Township in Pennsylvania, US

Knox Township is a township that is located in Clearfield County, Pennsylvania, United States. As of the 2020 United States census, the population was 599.

==History==
===Bloody Knox===
The township was also the site of the anti-civil war resistance known as Bloody Knox. There the log cabin home of Tom Adams was host to a shootout between draft deserters and anti-war residents. In the end, two men were killed and several arrested.

==Geography==
According to the United States Census Bureau, the township has a total area of 25.3 sqmi, all land.

==Communities==
- Boardman
- Carnwath
- Erhard
- Kellytown
- New Millport
- O'Shanter
- Oak Ridge

==Demographics==

As of the census of 2000, there were 705 people, 295 households, and 215 families residing in the township.

The population density was 27.9 PD/sqmi. There were 356 housing units at an average density of 14.1/sq mi (5.4/km^{2}).

The racial makeup of the township was 99.57% White, 0.14% Native American, and 0.28% from two or more races. Hispanic or Latino of any race were 0.14% of the population.

There were 295 households, out of which 28.1% had children under the age of eighteen living with them; 63.4% were married couples living together, 6.8% had a female householder with no husband present, and 27.1% were non-families. 24.4% of all households were made up of individuals, and 11.2% had someone living alone who was sixty-five years of age or older.

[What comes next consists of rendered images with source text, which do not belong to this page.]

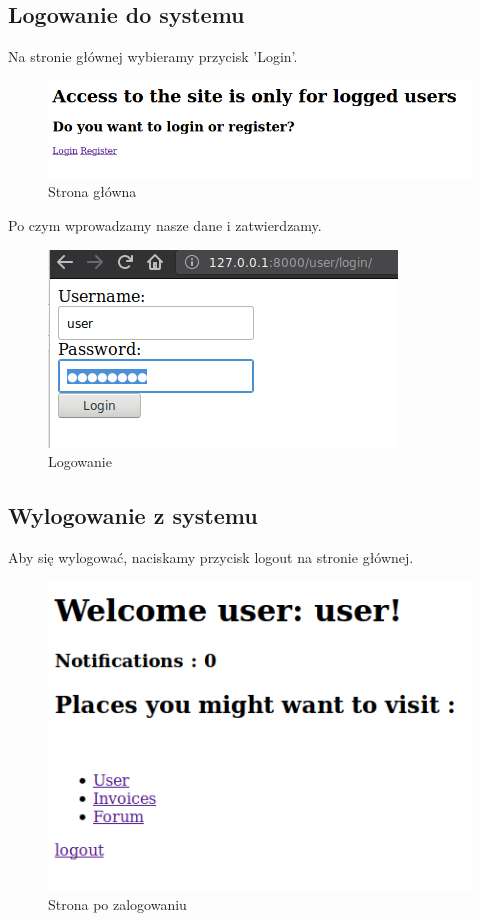 \documentclass[12pt]{article}
\begin{document}
	\subsection{Logowanie do systemu}
	Na stronie głównej wybieramy przycisk 'Login'.
	\begin{figure}[H]
		\centering
		\includegraphics[scale=0.5]{img/1.png}
		\caption{Strona główna}
	\end{figure}
	Po czym wprowadzamy nasze dane i zatwierdzamy.
	\begin{figure}[H]
		\centering
		\includegraphics[scale=0.5]{img/4.png}
		\caption{Logowanie}
	\end{figure}
	
	\subsection{Wylogowanie z systemu}
	Aby się wylogować, naciskamy przycisk logout na stronie głównej.
	\begin{figure}[H]
		\centering
		\includegraphics[scale=0.5]{img/3.png}
		\caption{Strona po zalogowaniu}
	\end{figure}
\end{document}
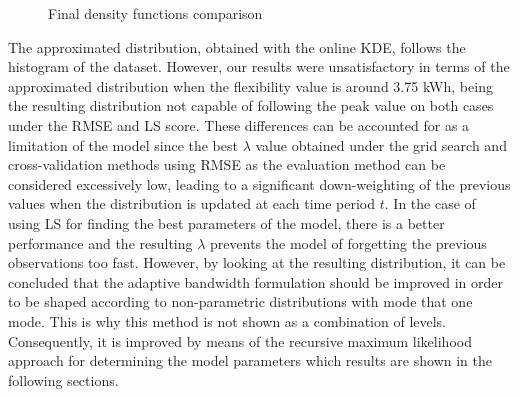 \begin{figure}[ht!]
\centering     %
{}
\caption{Final density functions comparison}
\label{fig:distribution_RMSE_LS}
\end{figure}

The approximated distribution, obtained with the online KDE, follows the histogram of the dataset. However, our results were unsatisfactory in terms of the approximated distribution when the flexibility value is around 3.75 kWh, being the resulting distribution not capable of following the peak value on both cases under the RMSE and LS score. These differences can be accounted for as a limitation of the model since the best $\lambda$ value obtained under the grid search and cross-validation methods using RMSE as the evaluation method can be considered excessively low, leading to a significant down-weighting of the previous values when the distribution is updated at each time period $t$. In the case of using LS for finding the best parameters of the model, there is a better performance and the resulting $\lambda$ prevents the model of forgetting the previous observations too fast. However, by looking at the resulting distribution, it can be concluded that the adaptive bandwidth formulation should be improved in order to be shaped according to non-parametric distributions with mode that one mode. This is why this method is not shown as a combination of levels. Consequently, it is improved by means of the recursive maximum likelihood approach for determining the model parameters which results are shown in the following sections.  




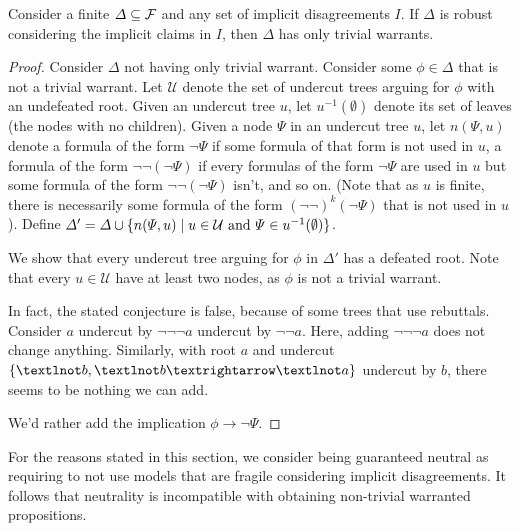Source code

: \documentclass[version=3.21, pagesize, twoside=off, bibliography=totoc, DIV=calc, fontsize=12pt, a4paper, french, english]{scrartcl}
\begin{document}
\begin{conjecture}
	Consider a finite $\Delta \subseteq \mathcal{F}$ and any set of implicit disagreements $I$. If $\Delta$ is robust considering the implicit claims in $I$, then $\Delta$ has only trivial warrants.
\end{conjecture}
\begin{proof}
	Consider $\Delta$ not having only trivial warrant. Consider some $\phi \in \Delta$ that is not a trivial warrant. 
	Let $\mathcal{U}$ denote the set of undercut trees arguing for $\phi$ with an undefeated root. 
	Given an undercut tree $u$, let $u^{-1}(\emptyset)$ denote its set of leaves (the nodes with no children).
	Given a node $\Psi$ in an undercut tree $u$, let $n(\Psi, u)$ denote a formula of the form $¬\Psi$ if some formula of that form is not used in $u$, a formula of the form $¬¬(¬\Psi)$ if every formulas of the form $¬\Psi$ are used in $u$ but some formula of the form $¬¬(¬\Psi)$ isn’t, and so on. (Note that as $u$ is finite, there is necessarily some formula of the form $(¬¬)^k(¬\Psi)$ that is not used in $u$).
	Define $\Delta' = \Delta \cup \set{n(\Psi, u) \suchthat u \in \mathcal{U} \text{ and } \Psi \in u^{-1}(\emptyset)}$.
	 
	We show that every undercut tree arguing for $\phi$ in $\Delta'$ has a defeated root.
	Note that every $u \in \mathcal{U}$ have at least two nodes, as $\phi$ is not a trivial warrant.
	
	In fact, the stated conjecture is false, because of some trees that use rebuttals. Consider $a$ undercut by $¬¬¬a$ undercut by $¬¬a$. Here, adding $¬¬¬a$ does not change anything. Similarly, with root $a$ and undercut $\set{¬b, ¬b → ¬a}$ undercut by $b$, there seems to be nothing we can add.
	
	We’d rather add the implication $\phi → ¬\Psi$.
\end{proof}
	
For the reasons stated in this section, we consider being guaranteed neutral as requiring to not use models that are fragile considering implicit disagreements. It follows that neutrality is incompatible with obtaining non-trivial warranted propositions.
\end{document}
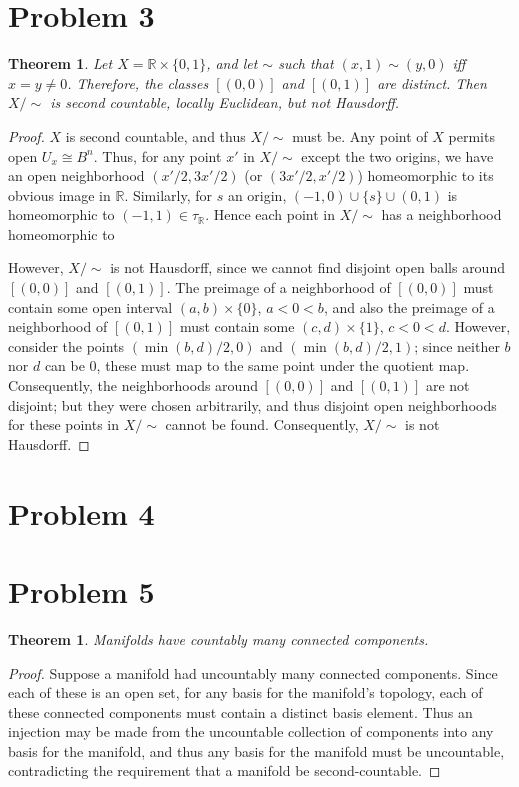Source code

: \documentclass{article}
\newtheorem{theorem}[subsection]{Theorem}
\theoremstyle{definition}
\newcommand{\R}{\mathbb{R}}
\begin{document}
\section{Problem 3}
\begin{theorem}
Let $X=\R \times \{0,1\}$, and let $\sim$ such that $(x,1) \sim (y,0)$ iff 
$x=y \neq 0$. Therefore, the classes $[(0,0)]$ and $[(0,1)]$ are distinct.
Then $X / \sim$ is second countable, locally Euclidean, but not Hausdorff.
\end{theorem}
\begin{proof}
$X$ is second countable, and thus $X / \sim$ must be. Any point of $X$ 
permits open $U_x \cong B^n$. Thus, for any point $x'$ in $X/ \sim$ except
the two origins, we have an open neighborhood $(x'/2,3x'/2)$ (or 
$(3x'/2,x'/2)$) homeomorphic to its obvious image in $\R$. Similarly, 
for $s$ an origin, $(-1,0) \cup \{s\} \cup (0,1)$ is homeomorphic
to $(-1,1) \in \tau_\R$.
Hence each point in $X/\sim$ has a neighborhood homeomorphic to 

However, $X / \sim$ is not Hausdorff, since we cannot find disjoint 
open balls around $[(0,0)]$ and $[(0,1)]$. The preimage of a neighborhood
of $[(0,0)]$ must contain some open interval $(a,b) \times \{0\}$,
$a < 0 < b$,
and also the preimage of a neighborhood of $[(0,1)]$ must contain
some $(c,d) \times \{1\}$, $c < 0 < d$. However, consider the points 
$(\min(b,d)/2,0)$ and $(\min(b,d)/2,1)$; since neither $b$ nor $d$ can
be $0$, these must map to the same point under the quotient map. 
Consequently, the neighborhoods around $[(0,0)]$ and $[(0,1)]$ are
not disjoint; but they were chosen arbitrarily, and thus disjoint
open neighborhoods for these points in $X / \sim$ cannot be found.
Consequently, $X / \sim$ is not Hausdorff.
\end{proof}
\section{Problem 4}

\section{Problem 5}
\begin{theorem}
Manifolds have countably many connected components.
\end{theorem}
\begin{proof}
Suppose a manifold had uncountably many connected components. Since each
of these is an open set, for any basis for the manifold's topology, 
each of these connected components must contain a distinct basis
element. Thus an injection may be made from the uncountable collection
of components into any basis for the manifold, and thus any basis
for the manifold must be uncountable, contradicting the requirement
that a manifold be second-countable.
\end{proof}
\end{document}
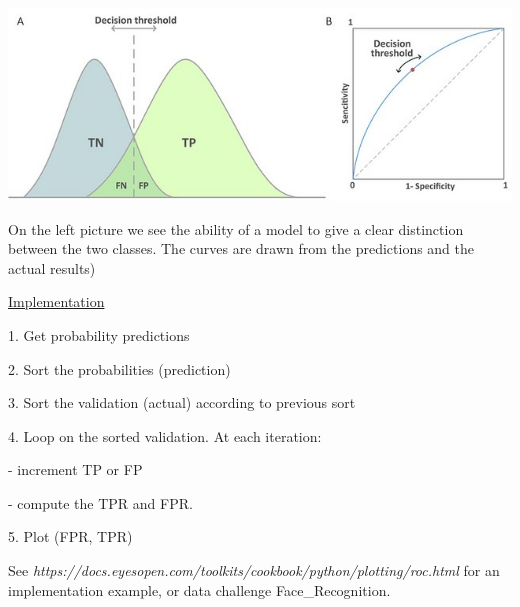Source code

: \vspace{5mm}

\includegraphics[scale=0.5]{../images/overlap_roc.jpeg}

\vspace{5mm}

On the left picture we see the ability of a model to give a clear distinction between the two classes. The curves are drawn from the predictions and the actual results)

\vspace{5mm}

\underline{Implementation}

\vspace{5mm}

1. Get probability predictions

2. Sort the probabilities (prediction)

3. Sort the validation (actual) according to previous sort

4. Loop on the sorted validation. At each iteration:

- increment TP or FP

- compute the TPR and FPR.

5. Plot (FPR, TPR)

\vspace{5mm}

See \textit{https://docs.eyesopen.com/toolkits/cookbook/python/plotting/roc.html} for an implementation example, or data challenge Face\_Recognition.

\vspace{5mm}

The average household size was 2.39 and the average family size was 2.80.

Within the township the, population was spread out, with 23.1% who were under the age of eighteen, 7.7% who were aged eighteen to twenty-four, 26.1% who were aged twenty-five to forty-four, 29.5% who were aged forty-five to sixty-four, and 13.6% who were sixty-five years of age or older. The median age was forty years.

For every one hundred females, there were 106.7 males. For every one hundred females who were aged eighteen or older, there were 106.9 males.

The median income for a household in the township was $26,583, and the median income for a family was $30,217. Males had a median income of $26,029 compared with that of $17,222 for females.

The per capita income for the township was $13,394.

Approximately 11.5% of families and 15.2% of the population were living below the poverty line, including 21.7% of those who were under the age of eighteen and 12.0% of those who were aged sixty-five or older.

Historical population
| Census | Pop. | Note | %± |
| 2000 | 705 |  | — |
| 2010 | 647 |  | −8.2% |
| 2020 | 599 |  | −7.4% |
| 2021 (est.) | 594 |  | −0.8% |
U.S. Decennial Census

==Education==
Students in Knox Township attend schools in the Clearfield Area School District.